# Coke or Pepsi?



## coberg (May 17, 2004)

Pepsi, I like your screen name.  I think too many people drink Coke just 'cuz.  I like Pepsi.  I know, unrelated to the thread, but I just had to say something!


----------



## riverc0il (May 17, 2004)

i think too many people drink coke AND/OR pepsi just 'cuz :lol: 

used to drink a liter of coke a day.  gave it up for a year, and caved in due to stress at work and wanting caffine.  trying to kick the habit again. :roll:


----------



## coberg (May 17, 2004)

riverc0il said:
			
		

> i think too many people drink coke AND/OR pepsi just 'cuz :lol:
> 
> used to drink a liter of coke a day.  gave it up for a year, and caved in due to stress at work and wanting caffine.  trying to kick the habit again. :roll:



Actually, I now drink Diet Mountain Dew (another Pepsi product).  Too many calories in reg soda.  I've lost 21 lbs in 2 months.  Now I can hike faster, right??!!


----------



## Greg (May 17, 2004)

I split this out from the original topic and added a poll...


----------



## coberg (May 17, 2004)

LOL that's too funny that this deserved its own thread!  I know Pepsi will lose out in the end (even though it's BETTER), Coke owns the market...

 :lol:


----------



## teachski (May 17, 2004)

coberg said:
			
		

> riverc0il said:
> 
> 
> 
> ...



I actually prefer plain ol' water (with ice) or fresh brewed Iced Tea (no sugar, no lemon) to both of the options.  I also used to be a coke-a-holic and I used to dring close to a 2 liter bottle a day.  When I stopped drinking it I lost 78lbs.  I have since gained a few back, but I have also begun to have a can of coke a day...looks like time to stop that again...thanks for reminding me.


----------



## coberg (May 17, 2004)

teachski said:
			
		

> I actually prefer plain ol' water (with ice) or fresh brewed Iced Tea (no sugar, no lemon) to both of the options.  I also used to be a coke-a-holic and I used to dring close to a 2 liter bottle a day.  When I stopped drinking it I lost 78lbs.  I have since gained a few back, but I have also begun to have a can of coke a day...looks like time to stop that again...thanks for reminding me.



Wow, 78 lbs is awesome.  I'd have to lop off an appendage to lose that much!  Congrats on getting 78 lbs healthier!


----------



## Joshua B (May 17, 2004)

I don't drink black drinks.


----------



## ChileMass (May 17, 2004)

Caffeine = coffee for me.  The stronger the better.  I drink at least 2 large coffees every morning.  I never drink soda of any kind.  

Starbucks' French Roast rules.  It's harder every year to pull these old bones out of bed in the morning, so does anyone recommend any French Roast-type coffees that are even stronger than Starbucks......??


----------



## skican (May 17, 2004)

If I am going to have a soda (usually after too much vodka the night before), I like coke.
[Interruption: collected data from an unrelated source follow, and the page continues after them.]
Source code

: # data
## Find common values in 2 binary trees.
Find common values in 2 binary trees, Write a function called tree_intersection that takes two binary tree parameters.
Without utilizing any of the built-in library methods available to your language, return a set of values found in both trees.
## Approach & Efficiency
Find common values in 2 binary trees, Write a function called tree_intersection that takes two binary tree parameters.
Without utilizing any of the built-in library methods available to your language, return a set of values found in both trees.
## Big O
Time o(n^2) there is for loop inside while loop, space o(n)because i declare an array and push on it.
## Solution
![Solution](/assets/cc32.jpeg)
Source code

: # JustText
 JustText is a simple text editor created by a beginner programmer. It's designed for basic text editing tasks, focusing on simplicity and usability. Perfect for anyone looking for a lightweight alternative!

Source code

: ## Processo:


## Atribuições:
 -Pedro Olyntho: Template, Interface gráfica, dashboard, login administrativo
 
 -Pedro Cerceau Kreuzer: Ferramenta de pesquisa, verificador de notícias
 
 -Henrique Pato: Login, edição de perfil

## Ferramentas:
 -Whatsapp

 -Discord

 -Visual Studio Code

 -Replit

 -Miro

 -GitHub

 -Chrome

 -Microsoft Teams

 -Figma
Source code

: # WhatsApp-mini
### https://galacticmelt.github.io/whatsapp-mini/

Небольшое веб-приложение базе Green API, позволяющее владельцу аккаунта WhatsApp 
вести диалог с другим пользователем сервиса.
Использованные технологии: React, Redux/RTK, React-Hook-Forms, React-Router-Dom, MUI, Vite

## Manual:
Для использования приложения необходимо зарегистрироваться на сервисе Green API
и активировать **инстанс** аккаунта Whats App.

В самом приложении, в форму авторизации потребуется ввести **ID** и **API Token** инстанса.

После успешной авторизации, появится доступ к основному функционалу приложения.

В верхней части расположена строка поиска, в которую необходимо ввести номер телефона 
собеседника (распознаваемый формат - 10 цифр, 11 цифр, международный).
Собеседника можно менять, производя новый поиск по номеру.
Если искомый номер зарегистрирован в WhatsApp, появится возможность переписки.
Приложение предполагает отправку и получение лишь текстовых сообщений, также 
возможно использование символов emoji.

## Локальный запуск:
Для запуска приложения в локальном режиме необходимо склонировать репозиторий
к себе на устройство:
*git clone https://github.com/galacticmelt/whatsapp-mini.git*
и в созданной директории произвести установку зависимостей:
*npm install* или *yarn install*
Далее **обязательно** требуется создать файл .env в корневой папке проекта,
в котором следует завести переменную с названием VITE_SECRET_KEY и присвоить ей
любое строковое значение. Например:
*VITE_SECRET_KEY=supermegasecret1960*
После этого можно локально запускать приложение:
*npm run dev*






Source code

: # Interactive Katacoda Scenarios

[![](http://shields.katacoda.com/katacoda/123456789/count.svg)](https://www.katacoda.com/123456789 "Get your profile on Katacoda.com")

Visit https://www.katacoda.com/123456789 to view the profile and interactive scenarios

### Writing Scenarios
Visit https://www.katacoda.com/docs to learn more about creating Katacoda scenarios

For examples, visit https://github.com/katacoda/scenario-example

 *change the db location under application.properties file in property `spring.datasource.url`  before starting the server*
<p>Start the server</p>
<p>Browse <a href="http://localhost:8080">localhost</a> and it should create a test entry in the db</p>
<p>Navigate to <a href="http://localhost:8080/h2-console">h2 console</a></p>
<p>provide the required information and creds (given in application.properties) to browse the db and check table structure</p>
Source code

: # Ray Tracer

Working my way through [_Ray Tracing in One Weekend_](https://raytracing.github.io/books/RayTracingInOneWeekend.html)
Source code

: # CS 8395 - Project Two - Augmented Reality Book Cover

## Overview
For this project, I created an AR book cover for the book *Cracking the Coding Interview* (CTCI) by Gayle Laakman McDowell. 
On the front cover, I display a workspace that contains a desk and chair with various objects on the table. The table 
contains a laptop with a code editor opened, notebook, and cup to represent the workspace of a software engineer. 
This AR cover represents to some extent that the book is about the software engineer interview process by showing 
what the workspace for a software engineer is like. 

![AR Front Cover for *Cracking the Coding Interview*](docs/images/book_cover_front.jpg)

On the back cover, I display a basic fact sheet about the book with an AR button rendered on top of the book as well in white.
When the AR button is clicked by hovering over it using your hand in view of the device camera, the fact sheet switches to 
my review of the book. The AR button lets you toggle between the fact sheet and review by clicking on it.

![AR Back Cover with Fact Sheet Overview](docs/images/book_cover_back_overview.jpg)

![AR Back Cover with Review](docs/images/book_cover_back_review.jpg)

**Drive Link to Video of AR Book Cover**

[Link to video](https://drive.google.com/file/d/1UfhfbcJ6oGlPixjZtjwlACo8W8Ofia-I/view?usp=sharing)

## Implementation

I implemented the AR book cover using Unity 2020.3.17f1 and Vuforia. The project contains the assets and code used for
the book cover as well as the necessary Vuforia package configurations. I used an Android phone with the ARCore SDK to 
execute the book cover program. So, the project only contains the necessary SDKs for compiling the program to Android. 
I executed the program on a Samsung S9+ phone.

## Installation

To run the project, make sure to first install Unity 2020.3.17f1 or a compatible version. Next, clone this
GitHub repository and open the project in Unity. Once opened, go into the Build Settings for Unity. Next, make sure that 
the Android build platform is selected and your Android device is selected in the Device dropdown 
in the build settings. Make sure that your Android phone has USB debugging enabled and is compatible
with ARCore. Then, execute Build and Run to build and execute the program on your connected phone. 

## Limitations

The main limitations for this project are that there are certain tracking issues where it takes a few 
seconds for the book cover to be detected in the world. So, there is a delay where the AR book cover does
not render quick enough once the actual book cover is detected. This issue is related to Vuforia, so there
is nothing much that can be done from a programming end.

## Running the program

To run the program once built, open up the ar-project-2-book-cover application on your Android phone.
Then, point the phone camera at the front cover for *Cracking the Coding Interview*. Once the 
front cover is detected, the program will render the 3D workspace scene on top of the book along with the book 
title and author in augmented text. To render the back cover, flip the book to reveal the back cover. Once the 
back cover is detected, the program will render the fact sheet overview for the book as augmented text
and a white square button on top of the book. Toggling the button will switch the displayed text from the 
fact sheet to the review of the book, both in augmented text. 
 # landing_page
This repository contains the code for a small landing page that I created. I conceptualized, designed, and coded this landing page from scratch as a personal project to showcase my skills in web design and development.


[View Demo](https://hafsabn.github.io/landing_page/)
Filled with ice to the brim.  :lol: Did you all know that each glass of soda contains no less than 10 teaspoons of sugar in EACH glass/serving. When I was a teen I figured out pretty quickly that if I gained a few pounds, I could lose them by skipping the soda and going to water. I detest the taste of diet sodas (yes I have tried them all) and drink 2 cups of coffee a day, water with everything else, including my nightly vodka and soda with a lemon. Yummy! So relaxing. 

I can't wait to get home to the garden, the cats and my drink. I love this time of year!


----------



## riverc0il (May 17, 2004)

i can confirm an estimated loss of 20 pounds after giving up soda the first time.  that was about 10% of my total weight back then.  now i just gotta lick it again.  probably start carrying around a bottle of water with me at work, that helped the first time.  everytime i got thirsty i had a thirst quencher right there.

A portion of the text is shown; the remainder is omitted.